═════ Given records ═════

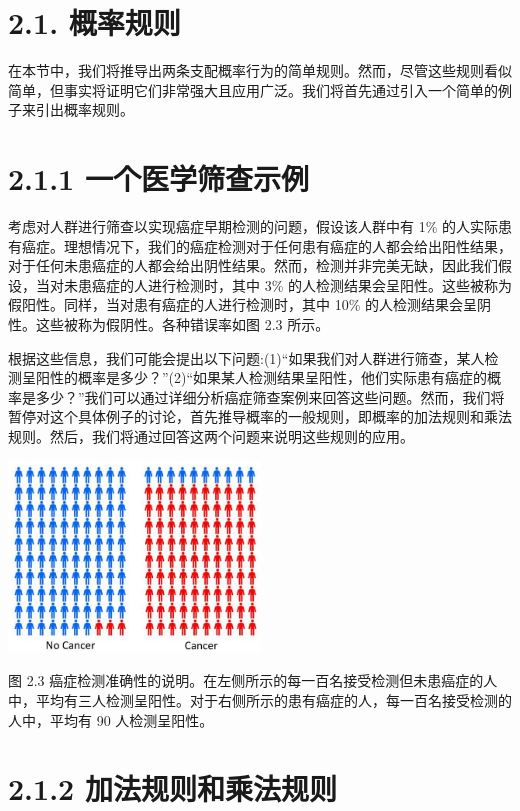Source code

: \documentclass[10pt]{report}
\begin{document}
\section*{2.1. 概率规则}

在本节中，我们将推导出两条支配概率行为的简单规则。然而，尽管这些规则看似简单，但事实将证明它们非常强大且应用广泛。我们将首先通过引入一个简单的例子来引出概率规则。

\section*{2.1.1 一个医学筛查示例}

考虑对人群进行筛查以实现癌症早期检测的问题，假设该人群中有 1\% 的人实际患有癌症。理想情况下，我们的癌症检测对于任何患有癌症的人都会给出阳性结果，对于任何未患癌症的人都会给出阴性结果。然而，检测并非完美无缺，因此我们假设，当对未患癌症的人进行检测时，其中 3\% 的人检测结果会呈阳性。这些被称为假阳性。同样，当对患有癌症的人进行检测时，其中 10\% 的人检测结果会呈阴性。这些被称为假阴性。各种错误率如图 2.3 所示。

根据这些信息，我们可能会提出以下问题:(1)“如果我们对人群进行筛查，某人检测呈阳性的概率是多少？”(2)“如果某人检测结果呈阳性，他们实际患有癌症的概率是多少？”我们可以通过详细分析癌症筛查案例来回答这些问题。然而，我们将暂停对这个具体例子的讨论，首先推导概率的一般规则，即概率的加法规则和乘法规则。然后，我们将通过回答这两个问题来说明这些规则的应用。

\begin{center}
\includegraphics[max width=0.5\textwidth]{images/0194e279-9b28-703a-88f4-c3ac21e2010d_45_904_342_649_495_0.jpg}
\end{center}
\hspace*{3em} 

图 2.3 癌症检测准确性的说明。在左侧所示的每一百名接受检测但未患癌症的人中，平均有三人检测呈阳性。对于右侧所示的患有癌症的人，每一百名接受检测的人中，平均有 90 人检测呈阳性。

\section*{2.1.2 加法规则和乘法规则}
\end{document}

═════

- Task statement:
Each record needs to be reproduced exactly, and no image should be carried over.

- Task solution:
Source code

: \documentclass[10pt]{report}
\begin{document}
\section*{2.1. 概率规则}

在本节中，我们将推导出两条支配概率行为的简单规则。然而，尽管这些规则看似简单，但事实将证明它们非常强大且应用广泛。我们将首先通过引入一个简单的例子来引出概率规则。

\section*{2.1.1 一个医学筛查示例}

考虑对人群进行筛查以实现癌症早期检测的问题，假设该人群中有 1\% 的人实际患有癌症。理想情况下，我们的癌症检测对于任何患有癌症的人都会给出阳性结果，对于任何未患癌症的人都会给出阴性结果。然而，检测并非完美无缺，因此我们假设，当对未患癌症的人进行检测时，其中 3\% 的人检测结果会呈阳性。这些被称为假阳性。同样，当对患有癌症的人进行检测时，其中 10\% 的人检测结果会呈阴性。这些被称为假阴性。各种错误率如图 2.3 所示。

根据这些信息，我们可能会提出以下问题:(1)“如果我们对人群进行筛查，某人检测呈阳性的概率是多少？”(2)“如果某人检测结果呈阳性，他们实际患有癌症的概率是多少？”我们可以通过详细分析癌症筛查案例来回答这些问题。然而，我们将暂停对这个具体例子的讨论，首先推导概率的一般规则，即概率的加法规则和乘法规则。然后，我们将通过回答这两个问题来说明这些规则的应用。

\begin{center}
\includegraphics[max width=0.5\textwidth]{images/0194e279-9b28-703a-88f4-c3ac21e2010d_45_904_342_649_495_0.jpg}
\end{center}
\hspace*{3em} 

图 2.3 癌症检测准确性的说明。在左侧所示的每一百名接受检测但未患癌症的人中，平均有三人检测呈阳性。对于右侧所示的患有癌症的人，每一百名接受检测的人中，平均有 90 人检测呈阳性。

\section*{2.1.2 加法规则和乘法规则}
\end{document}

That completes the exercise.